EwoutH commented 1 month ago

There are a few "problems" with the model that ideally should be addressed. Either this happens in this research, or is documented properly as a limitation.

1. Mode choice behavior

Model behavior

Currently the mode choice distribution - in the base case, so without any AVs - looks like this:

journeys_data_base

Which shows that transit is preferred for the longer distances, while cycling is from the shorter ones.

And the numbers are as follows.

Area	Metric	Bike	Car	Transit
All 21 areas	Mode choice	82.33%	11.20%	6.48%
All 21 areas	Distance weighted	78.77%	10.32%	10.91%
Inner center	Mode choice	86.62%	11.50%	1.88%
Inner center	Distance weighted	87.67%	10.68%	1.65%

Note: The inner center includes the districts Noord, Kralingen, Rotterdam Centrum, Feyenoord, and Delfshaven. The 21 areas the whole area in the city polygon.

Validation data

As for validation data, we know the following:

In V-MRDH 3.0 data, the mode choice distribution should be as follows:

Area	Car	Bicycle	Public Transport
All 21 areas	37.71%	48.99%	13.30%
Inner center	13.40%	69.92%	16.68%

Based on ODiN 2023 (2022 looks the same):

Alignment:

Bike (and foot) dominate shorter travel times, car the middle travel time, public transport the longer durations
Bike (and foot) dominate shorter travel distances, cars and public transport the longer distances

Non-alignment:

In general, public transport and car use are on the low side, while bicycle use is quite high.
There are only small differences in mode shares between the larger Rotterdam Area and the inner center, while there are far larger ones in the MRDH data.

Potential solutions

Add some penalty to bicycles a. Increase the VoT b. Add a fixed penalty for each trip c. Add a distance penalty (possibly non-linear)
(non-feasible) build a more extensive mode choice model based on Stated Preference data.

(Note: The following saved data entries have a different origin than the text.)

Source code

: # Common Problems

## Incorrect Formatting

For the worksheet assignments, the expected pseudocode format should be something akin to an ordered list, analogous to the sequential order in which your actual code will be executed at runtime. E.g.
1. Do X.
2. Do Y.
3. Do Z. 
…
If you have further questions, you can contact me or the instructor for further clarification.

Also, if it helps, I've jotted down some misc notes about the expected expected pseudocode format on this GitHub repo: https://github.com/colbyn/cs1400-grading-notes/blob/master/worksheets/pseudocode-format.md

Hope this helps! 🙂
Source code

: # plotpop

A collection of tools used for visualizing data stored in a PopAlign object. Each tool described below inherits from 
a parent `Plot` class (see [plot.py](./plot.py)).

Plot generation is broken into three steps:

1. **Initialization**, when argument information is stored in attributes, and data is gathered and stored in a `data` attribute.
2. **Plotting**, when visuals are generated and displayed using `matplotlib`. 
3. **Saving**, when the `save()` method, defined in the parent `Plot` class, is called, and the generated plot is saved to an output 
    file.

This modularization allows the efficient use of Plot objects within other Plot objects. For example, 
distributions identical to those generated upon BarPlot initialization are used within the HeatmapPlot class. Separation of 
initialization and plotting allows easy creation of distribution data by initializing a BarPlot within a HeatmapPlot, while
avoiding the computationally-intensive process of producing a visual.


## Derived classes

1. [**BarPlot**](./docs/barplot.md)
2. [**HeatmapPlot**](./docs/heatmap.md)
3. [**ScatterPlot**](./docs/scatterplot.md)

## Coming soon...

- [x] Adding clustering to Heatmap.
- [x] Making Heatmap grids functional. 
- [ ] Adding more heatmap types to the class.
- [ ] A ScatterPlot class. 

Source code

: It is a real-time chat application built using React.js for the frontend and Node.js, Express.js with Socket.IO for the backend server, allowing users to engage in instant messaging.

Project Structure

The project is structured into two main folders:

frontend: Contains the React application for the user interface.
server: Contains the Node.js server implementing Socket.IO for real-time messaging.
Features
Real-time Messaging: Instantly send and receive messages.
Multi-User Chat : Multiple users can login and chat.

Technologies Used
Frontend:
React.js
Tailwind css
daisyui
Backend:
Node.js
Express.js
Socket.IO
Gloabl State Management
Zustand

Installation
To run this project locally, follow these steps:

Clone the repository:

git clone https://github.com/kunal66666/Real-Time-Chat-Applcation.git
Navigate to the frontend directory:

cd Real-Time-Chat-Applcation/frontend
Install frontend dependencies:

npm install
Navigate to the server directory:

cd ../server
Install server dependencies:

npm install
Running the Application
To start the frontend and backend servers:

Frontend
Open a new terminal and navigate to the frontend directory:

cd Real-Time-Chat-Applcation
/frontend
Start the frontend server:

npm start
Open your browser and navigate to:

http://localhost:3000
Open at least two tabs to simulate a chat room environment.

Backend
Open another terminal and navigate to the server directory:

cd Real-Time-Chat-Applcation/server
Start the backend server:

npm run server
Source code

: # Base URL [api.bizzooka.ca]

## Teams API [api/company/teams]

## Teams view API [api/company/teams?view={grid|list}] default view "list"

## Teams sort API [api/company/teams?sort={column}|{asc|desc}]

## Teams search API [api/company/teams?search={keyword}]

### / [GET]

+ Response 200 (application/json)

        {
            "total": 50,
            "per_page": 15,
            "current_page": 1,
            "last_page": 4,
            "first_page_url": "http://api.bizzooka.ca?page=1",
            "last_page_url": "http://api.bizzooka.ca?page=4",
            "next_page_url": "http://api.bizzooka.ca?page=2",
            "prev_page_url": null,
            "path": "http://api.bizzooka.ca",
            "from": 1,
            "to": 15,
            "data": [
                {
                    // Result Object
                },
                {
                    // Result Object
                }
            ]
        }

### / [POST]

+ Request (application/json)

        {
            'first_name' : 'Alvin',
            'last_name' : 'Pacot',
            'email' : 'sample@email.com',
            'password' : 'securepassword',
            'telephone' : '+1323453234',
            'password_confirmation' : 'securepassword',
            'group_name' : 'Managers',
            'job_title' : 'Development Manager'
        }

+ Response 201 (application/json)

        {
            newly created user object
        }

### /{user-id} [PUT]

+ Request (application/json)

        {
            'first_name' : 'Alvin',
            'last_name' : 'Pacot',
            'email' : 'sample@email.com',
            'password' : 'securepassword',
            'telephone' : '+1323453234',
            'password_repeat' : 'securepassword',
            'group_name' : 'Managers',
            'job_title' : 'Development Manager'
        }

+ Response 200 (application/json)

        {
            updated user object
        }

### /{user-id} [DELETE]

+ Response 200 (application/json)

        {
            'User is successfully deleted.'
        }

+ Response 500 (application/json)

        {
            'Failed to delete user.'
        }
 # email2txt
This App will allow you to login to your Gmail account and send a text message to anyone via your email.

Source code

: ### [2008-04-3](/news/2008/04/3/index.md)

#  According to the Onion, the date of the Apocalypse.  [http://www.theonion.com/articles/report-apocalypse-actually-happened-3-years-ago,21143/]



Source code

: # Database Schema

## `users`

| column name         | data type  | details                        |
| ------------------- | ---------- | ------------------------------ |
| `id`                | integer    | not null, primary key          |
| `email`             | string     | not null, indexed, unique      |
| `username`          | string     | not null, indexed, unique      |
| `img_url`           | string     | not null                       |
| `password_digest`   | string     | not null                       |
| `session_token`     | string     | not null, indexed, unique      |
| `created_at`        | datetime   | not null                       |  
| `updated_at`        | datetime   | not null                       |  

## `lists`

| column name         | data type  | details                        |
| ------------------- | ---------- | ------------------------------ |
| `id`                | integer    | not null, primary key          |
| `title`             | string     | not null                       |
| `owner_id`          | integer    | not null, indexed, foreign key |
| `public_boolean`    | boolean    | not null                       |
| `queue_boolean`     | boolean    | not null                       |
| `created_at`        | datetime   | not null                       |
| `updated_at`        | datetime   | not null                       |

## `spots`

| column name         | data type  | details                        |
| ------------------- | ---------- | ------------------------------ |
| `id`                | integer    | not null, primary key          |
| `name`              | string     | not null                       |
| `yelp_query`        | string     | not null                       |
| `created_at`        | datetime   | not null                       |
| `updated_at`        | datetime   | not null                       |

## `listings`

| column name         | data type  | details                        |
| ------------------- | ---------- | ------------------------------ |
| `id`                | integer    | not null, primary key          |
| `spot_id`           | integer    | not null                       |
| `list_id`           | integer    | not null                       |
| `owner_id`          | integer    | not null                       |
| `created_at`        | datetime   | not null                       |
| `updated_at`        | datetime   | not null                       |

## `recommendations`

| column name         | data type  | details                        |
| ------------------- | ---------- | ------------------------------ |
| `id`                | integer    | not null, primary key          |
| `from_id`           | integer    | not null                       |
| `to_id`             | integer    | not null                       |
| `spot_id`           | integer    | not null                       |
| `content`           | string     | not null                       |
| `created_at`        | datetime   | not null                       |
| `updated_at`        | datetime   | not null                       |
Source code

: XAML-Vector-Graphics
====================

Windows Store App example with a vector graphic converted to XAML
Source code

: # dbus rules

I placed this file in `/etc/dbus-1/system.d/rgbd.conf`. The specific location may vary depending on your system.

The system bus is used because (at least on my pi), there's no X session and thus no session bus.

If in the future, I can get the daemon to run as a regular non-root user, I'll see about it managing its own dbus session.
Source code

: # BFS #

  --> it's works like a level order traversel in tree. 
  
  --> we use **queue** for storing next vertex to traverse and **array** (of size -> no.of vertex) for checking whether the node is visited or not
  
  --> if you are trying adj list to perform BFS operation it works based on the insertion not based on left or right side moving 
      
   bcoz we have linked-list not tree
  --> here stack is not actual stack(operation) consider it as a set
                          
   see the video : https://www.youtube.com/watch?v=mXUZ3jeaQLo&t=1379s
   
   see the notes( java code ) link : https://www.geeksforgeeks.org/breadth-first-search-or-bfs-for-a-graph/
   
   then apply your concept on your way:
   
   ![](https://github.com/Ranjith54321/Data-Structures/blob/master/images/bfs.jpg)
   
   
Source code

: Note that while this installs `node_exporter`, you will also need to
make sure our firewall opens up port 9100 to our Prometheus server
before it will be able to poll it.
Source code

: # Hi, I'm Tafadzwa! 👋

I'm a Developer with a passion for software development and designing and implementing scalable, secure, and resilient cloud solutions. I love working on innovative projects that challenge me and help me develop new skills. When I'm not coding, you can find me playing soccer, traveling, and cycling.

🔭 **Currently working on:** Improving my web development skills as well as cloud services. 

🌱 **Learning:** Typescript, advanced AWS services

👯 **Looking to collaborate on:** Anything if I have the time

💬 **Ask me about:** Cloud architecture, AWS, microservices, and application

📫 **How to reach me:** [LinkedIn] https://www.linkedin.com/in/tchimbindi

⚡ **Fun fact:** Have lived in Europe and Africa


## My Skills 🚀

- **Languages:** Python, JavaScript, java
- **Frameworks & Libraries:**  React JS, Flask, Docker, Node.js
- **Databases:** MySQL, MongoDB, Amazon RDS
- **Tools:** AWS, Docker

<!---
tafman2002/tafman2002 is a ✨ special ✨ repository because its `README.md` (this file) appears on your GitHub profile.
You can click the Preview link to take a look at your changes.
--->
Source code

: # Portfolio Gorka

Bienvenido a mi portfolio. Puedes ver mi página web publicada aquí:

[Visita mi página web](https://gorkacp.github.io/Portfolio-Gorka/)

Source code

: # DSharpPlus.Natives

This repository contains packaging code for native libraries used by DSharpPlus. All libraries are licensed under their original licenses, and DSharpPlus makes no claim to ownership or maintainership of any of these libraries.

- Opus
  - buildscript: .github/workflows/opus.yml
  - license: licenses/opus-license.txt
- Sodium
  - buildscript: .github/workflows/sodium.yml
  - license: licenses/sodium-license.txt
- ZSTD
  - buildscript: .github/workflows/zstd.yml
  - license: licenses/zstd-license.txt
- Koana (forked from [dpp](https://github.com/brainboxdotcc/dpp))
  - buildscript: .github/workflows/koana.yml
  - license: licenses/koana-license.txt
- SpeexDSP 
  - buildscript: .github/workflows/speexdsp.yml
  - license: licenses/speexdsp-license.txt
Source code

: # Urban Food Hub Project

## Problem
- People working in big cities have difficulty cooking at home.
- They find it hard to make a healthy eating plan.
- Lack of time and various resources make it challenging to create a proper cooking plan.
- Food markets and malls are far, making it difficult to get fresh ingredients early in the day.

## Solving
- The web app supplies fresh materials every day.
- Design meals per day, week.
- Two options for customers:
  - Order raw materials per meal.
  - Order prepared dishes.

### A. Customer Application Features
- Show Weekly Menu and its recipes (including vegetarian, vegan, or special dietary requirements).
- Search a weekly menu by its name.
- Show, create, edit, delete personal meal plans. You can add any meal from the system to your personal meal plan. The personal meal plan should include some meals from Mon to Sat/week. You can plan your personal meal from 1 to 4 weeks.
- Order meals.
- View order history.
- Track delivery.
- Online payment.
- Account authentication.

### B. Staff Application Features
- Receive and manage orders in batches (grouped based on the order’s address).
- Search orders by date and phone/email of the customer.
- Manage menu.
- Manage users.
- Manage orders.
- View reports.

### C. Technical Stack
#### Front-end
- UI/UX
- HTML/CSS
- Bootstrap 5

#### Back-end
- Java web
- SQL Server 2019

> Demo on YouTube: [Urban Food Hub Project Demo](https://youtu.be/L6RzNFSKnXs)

2. Lack of actual traffic jams

In general, the average speed stays very high, indicating a lack of traffic jams in the model (bottom left plot).

uxsim_data_base

This could be caused by either/or:

The lack of car as a chosen modality
The lack of cars from outside areas
Road capacity input values (model calibration)

It's difficult to find data on how slow traffic should be going in peak traffic, but certainly faster than this. TomTom Move might have this data (available).

Potential solutions:

Add a fixed amount of outside traffic
Lower road capacity to compensate for the lack of outside traffic
(not feasible) simulate a larger area. Both OD API lookups and the network are insufficient for that.

Synthesis

The lack of traffic jams will worsen the lack of cars being chosen as mode, so this is a problem where there's interaction, so 2. should probably be solved first.
A semi-accurate traffic pressure is needed to properly study the effects from ingesting

EwoutH commented 1 month ago

Lack of actual traffic jams

Added traffic from outside the city in 3a951f16a01c401b84ae9f5ab3b52728613055d1, 4dfb7a360ed0bf7cd49a5ce7b4e448a7e7f40161 and 1639c64a97bd17f72b16b199a422a48669f1187e. There's definitely traffic now. This is with ext_vehicle_load=0.75:

uxsim_data_base

What we're basically doing is assuming the amount of current traffic between the red and blue areas, as based on V-MRDH 3.0, distributed over the day based on ODiN.

internal_external_areas

With ext_vehicle_load=1 the whole city basically comes to a massive gridlock. We don't include all the small roads, which also have some capacity, and there probably some inaccuracies in the density values and the simulation itself.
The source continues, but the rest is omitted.